Animation deformity is caused by release of the pectoral muscle, and to correct it the muscle needs to be re-attached (behind the implant). The split muscle technique allows for muscle to still cover the upper portion of the implant where it is most important. Bottoming out is corrected with internal sutures to bring up the fold, a procedure called capsulorrhaphy. With relatively large implants such as yours, it may be necessary to add additional support with an internal bra material such as SERI Scaffold, GalaFLEX, or Strattice. You will need to have a new incision as these types of corrective procedures cannot be done through the axilla.

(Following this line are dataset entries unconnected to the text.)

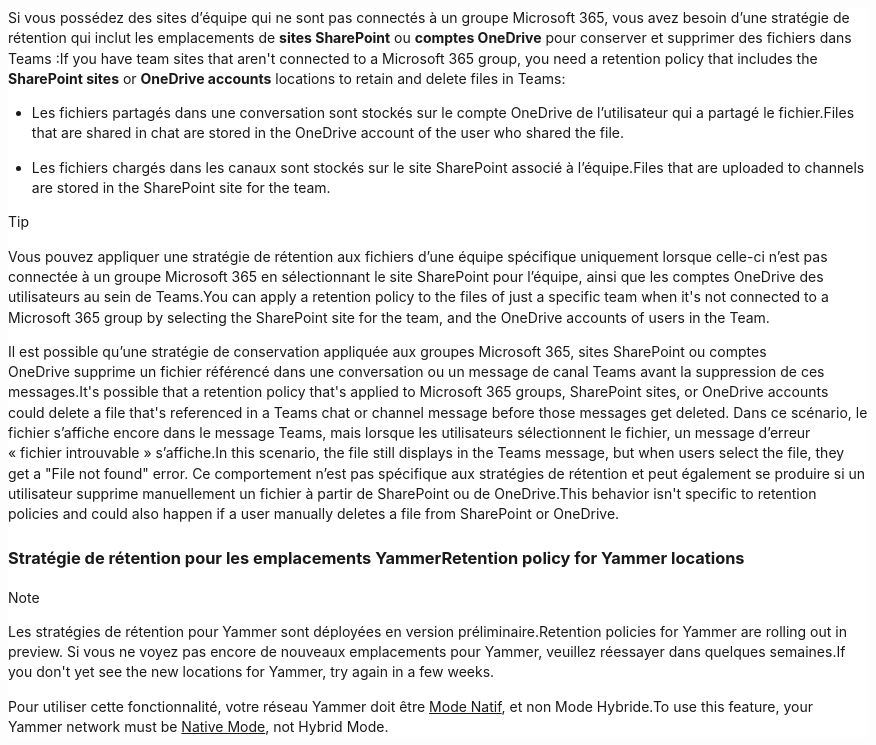 <span data-ttu-id="0977c-147">Si vous possédez des sites d’équipe qui ne sont pas connectés à un groupe Microsoft 365, vous avez besoin d’une stratégie de rétention qui inclut les emplacements de **sites SharePoint** ou **comptes OneDrive** pour conserver et supprimer des fichiers dans Teams :</span><span class="sxs-lookup"><span data-stu-id="0977c-147">If you have team sites that aren't connected to a Microsoft 365 group, you need a retention policy that includes the **SharePoint sites** or **OneDrive accounts** locations to retain and delete files in Teams:</span></span>

- <span data-ttu-id="0977c-148">Les fichiers partagés dans une conversation sont stockés sur le compte OneDrive de l’utilisateur qui a partagé le fichier.</span><span class="sxs-lookup"><span data-stu-id="0977c-148">Files that are shared in chat are stored in the OneDrive account of the user who shared the file.</span></span>

- <span data-ttu-id="0977c-149">Les fichiers chargés dans les canaux sont stockés sur le site SharePoint associé à l’équipe.</span><span class="sxs-lookup"><span data-stu-id="0977c-149">Files that are uploaded to channels are stored in the SharePoint site for the team.</span></span>

> [!TIP]
> <span data-ttu-id="0977c-150">Vous pouvez appliquer une stratégie de rétention aux fichiers d’une équipe spécifique uniquement lorsque celle-ci n’est pas connectée à un groupe Microsoft 365 en sélectionnant le site SharePoint pour l’équipe, ainsi que les comptes OneDrive des utilisateurs au sein de Teams.</span><span class="sxs-lookup"><span data-stu-id="0977c-150">You can apply a retention policy to the files of just a specific team when it's not connected to a Microsoft 365 group by selecting the SharePoint site for the team, and the OneDrive accounts of users in the Team.</span></span>

<span data-ttu-id="0977c-151">Il est possible qu’une stratégie de conservation appliquée aux groupes Microsoft 365, sites SharePoint ou comptes OneDrive supprime un fichier référencé dans une conversation ou un message de canal Teams avant la suppression de ces messages.</span><span class="sxs-lookup"><span data-stu-id="0977c-151">It's possible that a retention policy that's applied to Microsoft 365 groups, SharePoint sites, or OneDrive accounts could delete a file that's referenced in a Teams chat or channel message before those messages get deleted.</span></span> <span data-ttu-id="0977c-152">Dans ce scénario, le fichier s’affiche encore dans le message Teams, mais lorsque les utilisateurs sélectionnent le fichier, un message d’erreur « fichier introuvable » s’affiche.</span><span class="sxs-lookup"><span data-stu-id="0977c-152">In this scenario, the file still displays in the Teams message, but when users select the file, they get a "File not found" error.</span></span> <span data-ttu-id="0977c-153">Ce comportement n’est pas spécifique aux stratégies de rétention et peut également se produire si un utilisateur supprime manuellement un fichier à partir de SharePoint ou de OneDrive.</span><span class="sxs-lookup"><span data-stu-id="0977c-153">This behavior isn't specific to retention policies and could also happen if a user manually deletes a file from SharePoint or OneDrive.</span></span>

### <a name="retention-policy-for-yammer-locations"></a><span data-ttu-id="0977c-154">Stratégie de rétention pour les emplacements Yammer</span><span class="sxs-lookup"><span data-stu-id="0977c-154">Retention policy for Yammer locations</span></span>

> [!NOTE]
> <span data-ttu-id="0977c-155">Les stratégies de rétention pour Yammer sont déployées en version préliminaire.</span><span class="sxs-lookup"><span data-stu-id="0977c-155">Retention policies for Yammer are rolling out in preview.</span></span> <span data-ttu-id="0977c-156">Si vous ne voyez pas encore de nouveaux emplacements pour Yammer, veuillez réessayer dans quelques semaines.</span><span class="sxs-lookup"><span data-stu-id="0977c-156">If you don't yet see the new locations for Yammer, try again in a few weeks.</span></span>
>
> <span data-ttu-id="0977c-157">Pour utiliser cette fonctionnalité, votre réseau Yammer doit être [Mode Natif](https://docs.microsoft.com/yammer/configure-your-yammer-network/overview-native-mode), et non Mode Hybride.</span><span class="sxs-lookup"><span data-stu-id="0977c-157">To use this feature, your Yammer network must be [Native Mode](https://docs.microsoft.com/yammer/configure-your-yammer-network/overview-native-mode), not Hybrid Mode.</span></span>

You have two issue here. One is that your implants are displaced past your regular fold. This can occur as a result of aggressive lower pocket dissection and large implants size. One of my colleagues has correctly stated that the axillary technique can be challenging and has lost its favor with many of us. For this issue you need tightening of your lower pocket with multiple sutures via a crease incision. The issue of animation distortion is an ever present challenge in sub-pectoral augmentation. Some do not care much about it, but it bothers some women. If this is something that bothers you, my recommendation would be to change your implants to a smaller caliber, place above the muscle, and tighten the lower line of your pocket while doing this. I personally have found that when such revision is done, it is always in the best interest of the patient to downsize the implants. Good luck.
You have 3 options: 1. Do nothing, 2. Re operate vis a capsularraphy with internal sutures to the inferior pocket, 3. Re operate with use of ACDM mesh to close pocket..
The good news is this is a relatively straightforward procedure, the bad news is that it doesn't always work as effectively as we would like. Unfortunately the anatomic fold at the bottom of the breast was disrupted with the surgery. It will need to be recreated with internal suturing. This cannot be done as well through the armpit so you will need another incision. I find the periareolar approach works best for this particular surgery. While there you can either have the implants converted to in front of the muscle or have the surgeon do some work on the muscle to reduce the animation. Going in front of the muscle will be 100% effective and it looks like you have enough tissue to mask the edges of the implant, but it takes an exam to know that.
The double bubble-animation deformity occurs with sub muscular implant placement and inferior muscle detachment.
Although it is possible to re- attach the muscle ,the animation deformity remains.
I therefore prefer to re- position the implant above the muscle and replace the muscle in its original position.
Thank you for your question and photos. The choice of breast implants and size is determined by your chest wall width, breast tissue base width and tissue coverage over the implant. As it was stated before, it is too bad that your surgeon could not achieve a better result for you. You have two issues going on: 1. you are bottoming out and 2. you have an animation deformity. These are partially due to the large implants that you have. My personal approach to this problem is to deflate your implants (place a needle through the skin into the implant and aspitate the fluid out under local) and allow your native tissue to rebound. 3-6 month later, go back through an inframammary (IMF) incision and reestablish your normal IMF, place appropriate size silicone gel implants either subglandularly or in a submuscular neo-pocket location. If you decide that you want this done in one surgery, it is very likely that you might need a lift as well. See a board certified plastic surgeon for an in person consultation/examination. Good luck.
Its too bad that you didn't get a better result from the nice starting point that you had. The axillary incision is falling out of favor for many reasons and your experience is one of them.
Your left implant looks reasonable but the right needs to be repaired for bottoming out. This will require a crease incision and multiple internal sutures. I personally wouldn't go straight to a material like Strattice because your tissues have an 80-90% chance of being able to work with sutures alone in my experience. The large size of your implants makes them heavy and increases the failure rate a little. Absolutely don't try to go bigger!!
I think most of the animation artifact will improve with the pocket repair but that should be a secondary goal to the improved look.
Much of the flexion deformity that you see is because your implant has settle inferior to your natural breast crease. Re-establishing the normal breast crease position with a capsulorrhaphy will likely correct both issues. This will be almost impossible using an axillary incision. I would suggest using an IMF incision. Also, you need to understand that your implants are quite big. While there is a chance that a capsulorrhaphy will give you long term results, the fact that your implants are oversized is going to put you at risk for having continued problems with the implant pockets over time.